Trump Wants YOU To Vote Tuesday For JP Or JD Mandel Or Barbara Mandrell Or Whatever It Is

Last week we were treated to the most delightful new reporting about how and why Donald Trump ended up endorsing JD Vance for the Republican Senate primary in Ohio. Apparently, Tucker Carlson was on the phone with Trump and his yuck-faced son Donald Trump Jr., and they were giggling about how this guy David McIntosh, who runs the conservative Club For Growth, which is backing Josh Mandel, is allegedly somehow VERY weird at sex. Tucker told them that guy has a "chronic" sex thing of some kind, and apparently those three guys just couldn't stop laughing about dude's penis.
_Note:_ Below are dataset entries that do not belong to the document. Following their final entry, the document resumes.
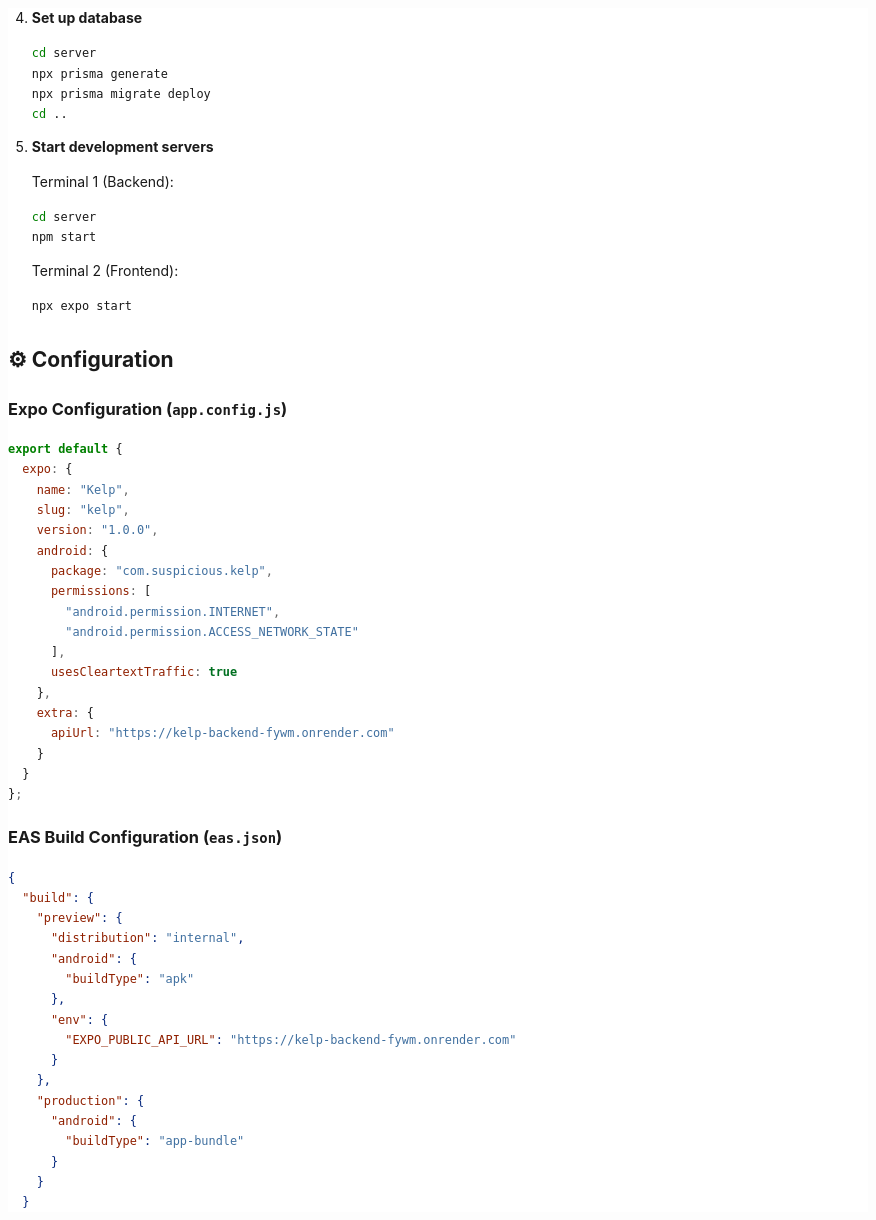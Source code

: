 4. **Set up database**
   ```bash
   cd server
   npx prisma generate
   npx prisma migrate deploy
   cd ..
   ```

5. **Start development servers**

   Terminal 1 (Backend):
   ```bash
   cd server
   npm start
   ```

   Terminal 2 (Frontend):
   ```bash
   npx expo start
   ```

## ⚙️ Configuration

### Expo Configuration (`app.config.js`)

```javascript
export default {
  expo: {
    name: "Kelp",
    slug: "kelp",
    version: "1.0.0",
    android: {
      package: "com.suspicious.kelp",
      permissions: [
        "android.permission.INTERNET",
        "android.permission.ACCESS_NETWORK_STATE"
      ],
      usesCleartextTraffic: true
    },
    extra: {
      apiUrl: "https://kelp-backend-fywm.onrender.com"
    }
  }
};
```

### EAS Build Configuration (`eas.json`)

```json
{
  "build": {
    "preview": {
      "distribution": "internal",
      "android": {
        "buildType": "apk"
      },
      "env": {
        "EXPO_PUBLIC_API_URL": "https://kelp-backend-fywm.onrender.com"
      }
    },
    "production": {
      "android": {
        "buildType": "app-bundle"
      }
    }
  }
```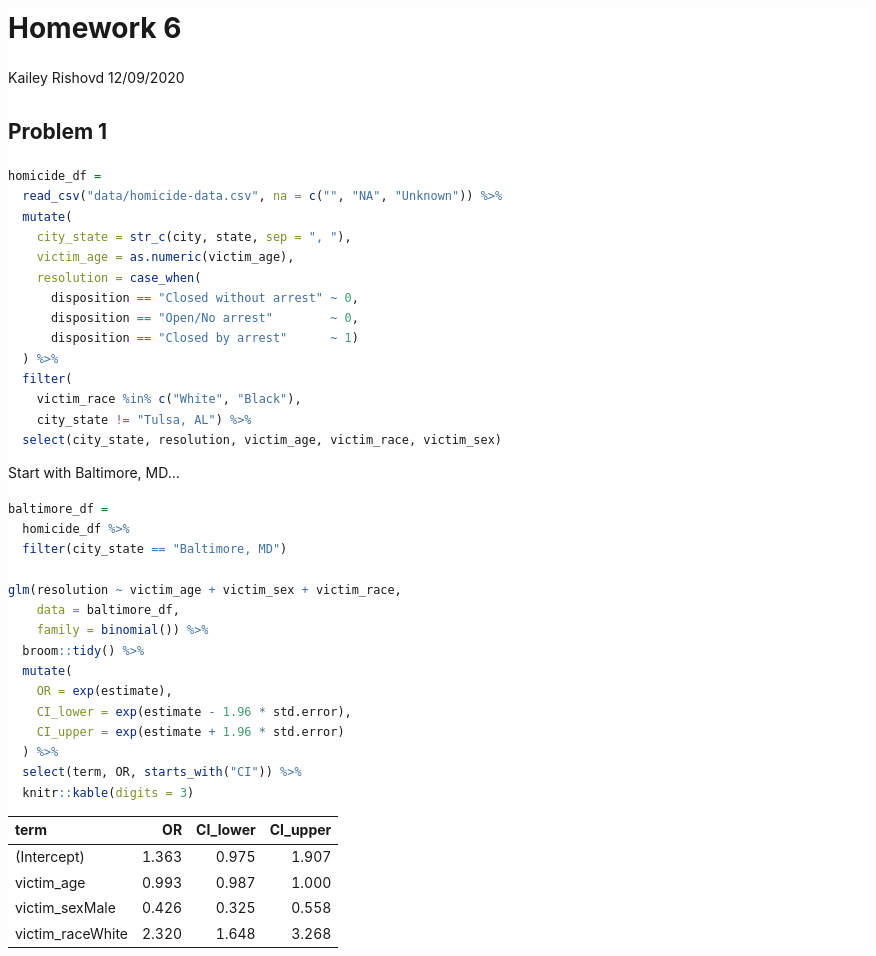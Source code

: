 Homework 6
================
Kailey Rishovd
12/09/2020

## Problem 1

``` r
homicide_df = 
  read_csv("data/homicide-data.csv", na = c("", "NA", "Unknown")) %>%  
  mutate(
    city_state = str_c(city, state, sep = ", "), 
    victim_age = as.numeric(victim_age), 
    resolution = case_when(
      disposition == "Closed without arrest" ~ 0, 
      disposition == "Open/No arrest"        ~ 0, 
      disposition == "Closed by arrest"      ~ 1)
  ) %>% 
  filter(
    victim_race %in% c("White", "Black"), 
    city_state != "Tulsa, AL") %>% 
  select(city_state, resolution, victim_age, victim_race, victim_sex)
```

Start with Baltimore, MD…

``` r
baltimore_df = 
  homicide_df %>% 
  filter(city_state == "Baltimore, MD")

glm(resolution ~ victim_age + victim_sex + victim_race, 
    data = baltimore_df, 
    family = binomial()) %>% 
  broom::tidy() %>% 
  mutate(
    OR = exp(estimate), 
    CI_lower = exp(estimate - 1.96 * std.error), 
    CI_upper = exp(estimate + 1.96 * std.error)
  ) %>% 
  select(term, OR, starts_with("CI")) %>% 
  knitr::kable(digits = 3)
```

| term              |    OR | CI\_lower | CI\_upper |
| :---------------- | ----: | --------: | --------: |
| (Intercept)       | 1.363 |     0.975 |     1.907 |
| victim\_age       | 0.993 |     0.987 |     1.000 |
| victim\_sexMale   | 0.426 |     0.325 |     0.558 |
| victim\_raceWhite | 2.320 |     1.648 |     3.268 |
Yes, that's what the story said, we are just reminding readers.

DELIGHTFUL! Oh Nothing, Just Tucker Giggling With The Trump Men About How Weird THIS OTHER GUY Is At Sex

This came on top of earlier reporting that Trump is obsessed with what Josh Mandel himself allegedly does under the sheets. The Daily Beast reported that, on top of Trump thinking Mandel is a "charisma-free weirdo and dork," he has "privately regurgitated, often in disgust, a wide range of unverified, often completely unvetted, and lurid rumors about the MAGA candidate." Also:

“The [former] president has used the term ‘fucking weird’ to describe Josh Mandel more than once, when I have spoken to him about” Mandel, one of [the Daily Beast's sources said]. “He has talked about [Mandel] and sex in the same sentence more times than I would have liked to hear.”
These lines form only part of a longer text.